Going down the data below, set down exactly the line with "Looking at the" and each line after it through the line with "Another problem with"; no other lines.

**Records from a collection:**
=====
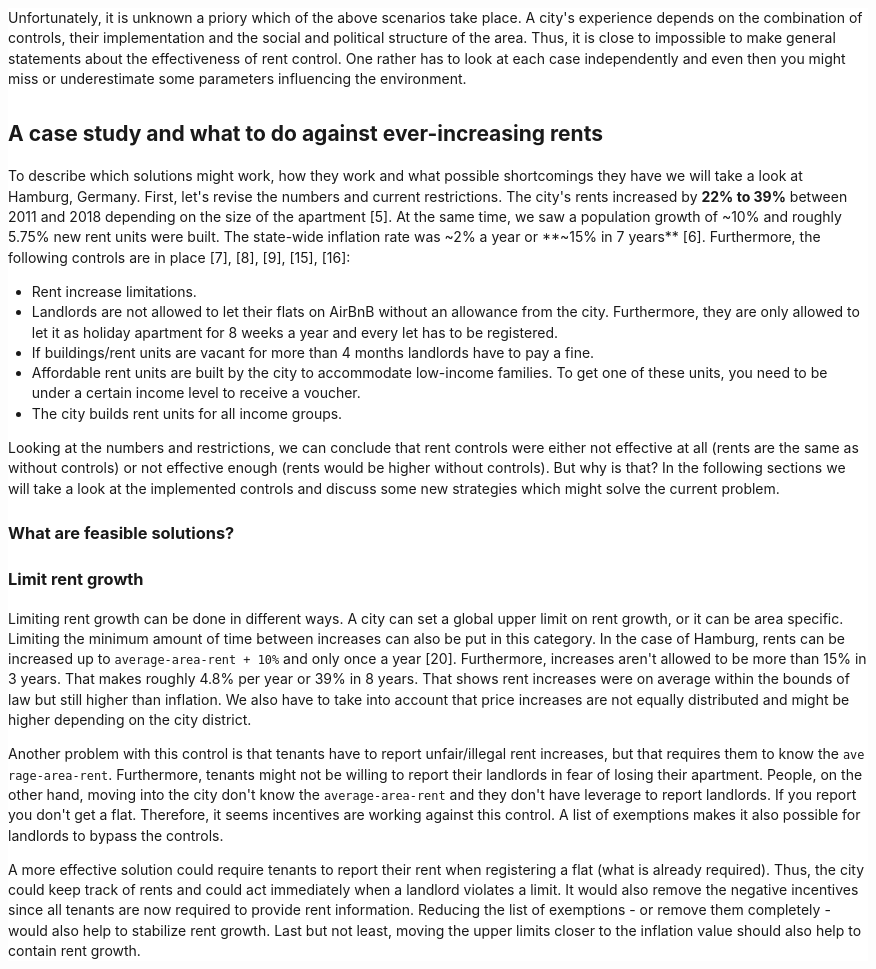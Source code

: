 Unfortunately, it is unknown a priory which of the above scenarios take place. A city's experience depends on the combination of controls, their implementation and the social and political structure of the area. Thus, it is close to impossible to make general statements about the effectiveness of rent control. One rather has to look at each case independently and even then you might miss or underestimate some parameters influencing the environment.

## A case study and what to do against ever-increasing rents
To describe which solutions might work, how they work and what possible shortcomings they have we will take a look at Hamburg, Germany. First, let's revise the numbers and current restrictions. The city's rents increased by **22% to 39%** between 2011 and 2018 depending on the size of the apartment [5]. At the same time, we saw a population growth of ~10% and roughly 5.75% new rent units were built. The state-wide inflation rate was ~2% a year or **~15% in 7 years** [6]. Furthermore, the following controls are in place [7], [8], [9], [15], [16]:

- Rent increase limitations.
- Landlords are not allowed to let their flats on AirBnB without an allowance from the city. Furthermore, they are only allowed to let it as holiday apartment for 8 weeks a year and every let has to be registered.
- If buildings/rent units are vacant for more than 4 months landlords have to pay a fine.
- Affordable rent units are built by the city to accommodate low-income families. To get one of these units, you need to be under a certain income level to receive a voucher.
- The city builds rent units for all income groups.

Looking at the numbers and restrictions, we can conclude that rent controls were either not effective at all (rents are the same as without controls) or not effective enough (rents would be higher without controls). But why is that? In the following sections we will take a look at the implemented controls and discuss some new strategies which might solve the current problem.

### What are feasible solutions?
### Limit rent growth
Limiting rent growth can be done in different ways. A city can set a global upper limit on rent growth, or it can be area specific. Limiting the minimum amount of time between increases can also be put in this category. In the case of Hamburg, rents can be increased up to `average-area-rent + 10%` and only once a year [20]. Furthermore, increases aren't allowed to be more than 15% in 3 years. That makes roughly 4.8% per year or 39% in 8 years. That shows rent increases were on average within the bounds of law but still higher than inflation. We also have to take into account that price increases are not equally distributed and might be higher depending on the city district.

Another problem with this control is that tenants have to report unfair/illegal rent increases, but that requires them to know the `average-area-rent`. Furthermore, tenants might not be willing to report their landlords in fear of losing their apartment. People, on the other hand, moving into the city don't know the `average-area-rent` and they don't have leverage to report landlords. If you report you don't get a flat. Therefore, it seems incentives are working against this control. A list of exemptions makes it also possible for landlords to bypass the controls.

A more effective solution could require tenants to report their rent when registering a flat (what is already required). Thus, the city could keep track of rents and could act immediately when a landlord violates a limit. It would also remove the negative incentives since all tenants are now required to provide rent information. Reducing the list of exemptions - or remove them completely - would also help to stabilize rent growth. Last but not least, moving the upper limits closer to the inflation value should also help to contain rent growth.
=====
**REPLY:**
Looking at the numbers and restrictions, we can conclude that rent controls were either not effective at all (rents are the same as without controls) or not effective enough (rents would be higher without controls). But why is that? In the following sections we will take a look at the implemented controls and discuss some new strategies which might solve the current problem.

### What are feasible solutions?
### Limit rent growth
Limiting rent growth can be done in different ways. A city can set a global upper limit on rent growth, or it can be area specific. Limiting the minimum amount of time between increases can also be put in this category. In the case of Hamburg, rents can be increased up to `average-area-rent + 10%` and only once a year [20]. Furthermore, increases aren't allowed to be more than 15% in 3 years. That makes roughly 4.8% per year or 39% in 8 years. That shows rent increases were on average within the bounds of law but still higher than inflation. We also have to take into account that price increases are not equally distributed and might be higher depending on the city district.

Another problem with this control is that tenants have to report unfair/illegal rent increases, but that requires them to know the `average-area-rent`. Furthermore, tenants might not be willing to report their landlords in fear of losing their apartment. People, on the other hand, moving into the city don't know the `average-area-rent` and they don't have leverage to report landlords. If you report you don't get a flat. Therefore, it seems incentives are working against this control. A list of exemptions makes it also possible for landlords to bypass the controls.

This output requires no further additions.